Selection

Per Unneberg

Selection

For a list of methods see https://methodspopgen.com/methods-to-detect-selection/

Selection and fitness

Figure 1: The life cycle used in the fundamental model of selection (Gillespie, 2004, Figure 3.2)

Much confusion exists in the literature regarding how various types of selection are defined, in particular because some of the terminology is used slightly differently within different scientific communities (Nielsen, 2005)

\begin{matrix} \mathrm{Genotype} & AA & Aa & aa \\ \mathrm{Frequency\ in\ newborns} & p^2 & 2pq & q^2\\ \mathrm{Viability} & w_{AA} & w_{Aa} & w_{aa}\\ \mathrm{Frequency\ after\ selection} & p^2w_{AA} / \bar{w} & 2pqw_{Aa} / \bar{w} & q^2w_{aa} / \bar{w} \\ \mathrm{Relative\ fitness} & 1 & 1-hs & 1-s\\ \end{matrix}

where \bar{w} = p^2w_{AA} + 2pqw_{Aa} + q^2w_{aa} is the mean fitness.

h=0	A dominant, a recessive
h=1	a dominant, A recessive
0<h<1	incomplete dominance
h<0	overdominance (heterozygote advantage)
h>1	underdominance

Notation follows Gillespie (2004), pp. 61–64.

The life cycle figure starts with newborns carrying the A allele at frequency p, like parents.

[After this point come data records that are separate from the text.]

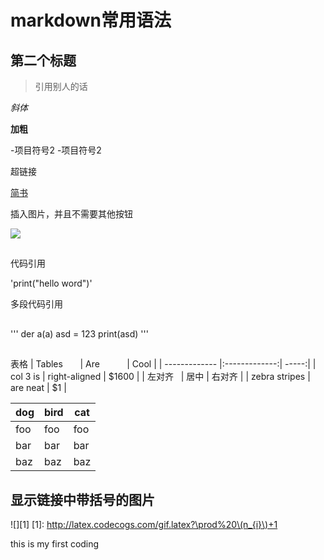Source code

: # markdown常用语法
## 第二个标题

> 引用别人的话

*斜体*

**加粗**

-项目符号2
-项目符号2

超链接

[简书](http://www.jianshu.com)

插入图片，并且不需要其他按钮

![](http://upload-images.jianshu.io/upload_images/259-0ad0d0bfc1c608b6.jpg?imageMogr2/auto-orient/strip%7CimageView2/2/w/1240)
##
代码引用

'print("hello word")'

多段代码引用
##
'''
der a(a)
    asd = 123
    print(asd)
'''
##
表格
| Tables        | Are           | Cool  |
| ------------- |:-------------:| -----:|
| col 3 is      | right-aligned | $1600 |
| 左对齐         | 居中          | 右对齐 |
| zebra stripes | are neat      |    $1 |


dog | bird | cat
----|------|----
foo | foo  | foo
bar | bar  | bar
baz | baz  | baz

## 显示链接中带括号的图片

![][1]
[1]: http://latex.codecogs.com/gif.latex?\prod%20\(n_{i}\)+1


this is my first coding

To reproduce they must reach adulthood, but due to selection, the allele frequency of A may shift to p^\prime because different genotypes affect survival probabilities. This is typically summarized in genotype viabilities.

The Nielsen quote is a reminder that many different notations and parametrizations exist in the literature.

The most important equation in population genetics

p^\prime - p = \Delta_sp = \frac{pq[p(w_{AA} - w_{Aa}) + q(w_{Aa} - w_{aa})]}{p^2w_{AA} + 2pqw_{Aa} + q^2w_{aa}}

Figure 2: Allele frequency change over time for directional, balancing, and disruptive selection, for different values of p_0.

Figure 3: Rate of allele frequency change as a function of allele frequency for directional, balancing, and disruptive selection.

Given the genotype fitnesses/viabilities, we can work out the difference in allele frequency p-p^\prime between successive generations as a function of viabilities (or relative fitnesses). Equation relates allele frequency change to viabilities for different genotypes. It is instructive to study the equation and plot trajectories to gain an intuition for how allele frequencies evolve given the different selection regimes.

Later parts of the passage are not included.